Immunization Rates Rising Using mPhones

The rate of immunization for newborns in the Bangladeshi town Habibganj rose from 60 percent to 85 percent in 2010 thanks to a new mobile phone strategy developed by Bangladesh’s health officer Dr. Amjad Hassain. For his efforts Hossain was awarded the “Vaccination Innovation Award for 2011 from the Bill and Melinda Gates Foundation with $250,000 in prize money.

The problem in Bangladesh is that it is sometimes difficult to vaccinate all babies at one month. As it turns out, many babies and children in previous years weren’t being registered for four to five months after birth and this resulted in shots not being given on time. Today, vaccinators have mobile phones that they use to track down pregnant women and parents of newborn babies until they are a year old.

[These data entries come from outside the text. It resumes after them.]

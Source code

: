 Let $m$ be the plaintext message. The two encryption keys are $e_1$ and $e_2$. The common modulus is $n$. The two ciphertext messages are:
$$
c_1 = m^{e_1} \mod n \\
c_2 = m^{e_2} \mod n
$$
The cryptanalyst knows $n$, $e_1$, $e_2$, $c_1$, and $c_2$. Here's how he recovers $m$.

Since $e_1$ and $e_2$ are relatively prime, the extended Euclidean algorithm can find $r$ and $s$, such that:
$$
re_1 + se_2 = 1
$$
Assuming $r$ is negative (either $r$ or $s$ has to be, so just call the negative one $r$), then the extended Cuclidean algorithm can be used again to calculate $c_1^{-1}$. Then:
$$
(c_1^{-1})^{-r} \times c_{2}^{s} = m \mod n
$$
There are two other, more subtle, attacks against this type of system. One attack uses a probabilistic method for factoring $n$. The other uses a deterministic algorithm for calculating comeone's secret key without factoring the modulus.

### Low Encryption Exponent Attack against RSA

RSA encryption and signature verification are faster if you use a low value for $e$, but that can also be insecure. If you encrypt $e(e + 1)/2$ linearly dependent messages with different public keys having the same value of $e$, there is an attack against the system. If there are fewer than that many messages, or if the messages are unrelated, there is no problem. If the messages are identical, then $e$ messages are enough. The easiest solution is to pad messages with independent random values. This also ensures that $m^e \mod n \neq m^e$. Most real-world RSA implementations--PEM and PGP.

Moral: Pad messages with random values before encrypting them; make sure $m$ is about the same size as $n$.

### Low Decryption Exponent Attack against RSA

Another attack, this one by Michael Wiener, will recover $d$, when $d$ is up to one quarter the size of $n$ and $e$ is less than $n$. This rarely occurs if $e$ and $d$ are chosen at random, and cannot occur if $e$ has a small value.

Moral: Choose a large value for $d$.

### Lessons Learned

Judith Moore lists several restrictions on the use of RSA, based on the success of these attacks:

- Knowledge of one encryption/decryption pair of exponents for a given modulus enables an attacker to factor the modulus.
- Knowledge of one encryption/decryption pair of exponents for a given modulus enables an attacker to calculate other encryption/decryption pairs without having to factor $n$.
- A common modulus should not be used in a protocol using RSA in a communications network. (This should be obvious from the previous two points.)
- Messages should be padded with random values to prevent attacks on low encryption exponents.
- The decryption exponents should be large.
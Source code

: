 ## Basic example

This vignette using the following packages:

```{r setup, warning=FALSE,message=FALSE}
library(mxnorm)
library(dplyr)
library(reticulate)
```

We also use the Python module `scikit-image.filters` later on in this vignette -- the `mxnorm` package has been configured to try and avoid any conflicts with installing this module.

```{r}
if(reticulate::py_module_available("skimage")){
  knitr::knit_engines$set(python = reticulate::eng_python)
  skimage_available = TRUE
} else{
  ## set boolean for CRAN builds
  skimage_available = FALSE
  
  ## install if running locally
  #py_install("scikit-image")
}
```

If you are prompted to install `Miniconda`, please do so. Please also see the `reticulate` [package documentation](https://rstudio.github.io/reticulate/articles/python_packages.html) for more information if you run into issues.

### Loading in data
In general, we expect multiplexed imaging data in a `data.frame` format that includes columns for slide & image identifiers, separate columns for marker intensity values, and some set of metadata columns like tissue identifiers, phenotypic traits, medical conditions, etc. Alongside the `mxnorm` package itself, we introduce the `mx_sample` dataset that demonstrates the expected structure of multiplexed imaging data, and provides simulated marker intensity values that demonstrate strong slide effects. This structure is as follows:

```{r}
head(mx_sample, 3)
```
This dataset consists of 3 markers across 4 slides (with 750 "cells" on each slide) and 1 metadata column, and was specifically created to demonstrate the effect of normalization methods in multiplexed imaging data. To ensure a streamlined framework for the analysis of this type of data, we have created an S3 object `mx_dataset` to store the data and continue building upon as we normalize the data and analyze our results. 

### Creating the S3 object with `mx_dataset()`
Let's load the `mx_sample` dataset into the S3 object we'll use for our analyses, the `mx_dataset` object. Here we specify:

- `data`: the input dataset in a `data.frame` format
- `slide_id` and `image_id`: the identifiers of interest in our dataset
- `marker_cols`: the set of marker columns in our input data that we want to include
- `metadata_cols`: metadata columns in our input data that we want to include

Dr Hassain studied the routine immunization programs in two Bangladeshi districts with low immunization rates. He was tasked with immunizing more than 150,000 children against vaccine preventable diseases including diphtheria, pertussis, tetanus, polio, and measles. In one year’s time, by using mobile phones there was an increase in immunization coverage by more than 15 percentage points

In another project to help the vaccination program in Bangladesh, the Johns Hopkins Bloomberg School of Public Health announced that Alain Labrique, PhD and Director of the Johns Hopkins University Global mHealth Initiative was a Bill & Melinda Gates Foundation Challenges Explorations winner for his mTIKKA, a “Virtual Vaccine Registry” research project.

Labrique is going to do further research on “mTIKKA” to develop a mobile cloud system that will be able to help doctors achieve world-wide vaccinations by dispensing vaccine scheduling information.

mTIKKA is designed to focus on the poorest and hardest-to-reach segments of the population. The aim is to identify in real-time regions where vaccine coverage is limited and to permit community-based targeted interventions aimed at increasing immunization coverage.

Labrique and his colleagues at the JiVitA Maternal and Child Health Research Project while working in close partnership with the government of Bangladesh Ministry of Health and Family Welfare and social enterprise partner mPower-Health have also been actively studying the emergence and impact of mobile phones as part of a complex rural health ecosystem.

The researchers are going to pilot test mTIKKA in rural and remote areas in Bangladesh where vaccination coverage is 44 to 60 percent lower than the national average. The researchers will use an electronic, cloud-based system for infant enumeration and registration, vaccination record keeping incentivizing, and provide interactive knowledge on the vaccination program.

In the future, mTIKKA will provide an alternative to tradition record keeping by allowing parents, providers, and vaccination workers access to immunization records 24/7 wherever needed by using simple technology.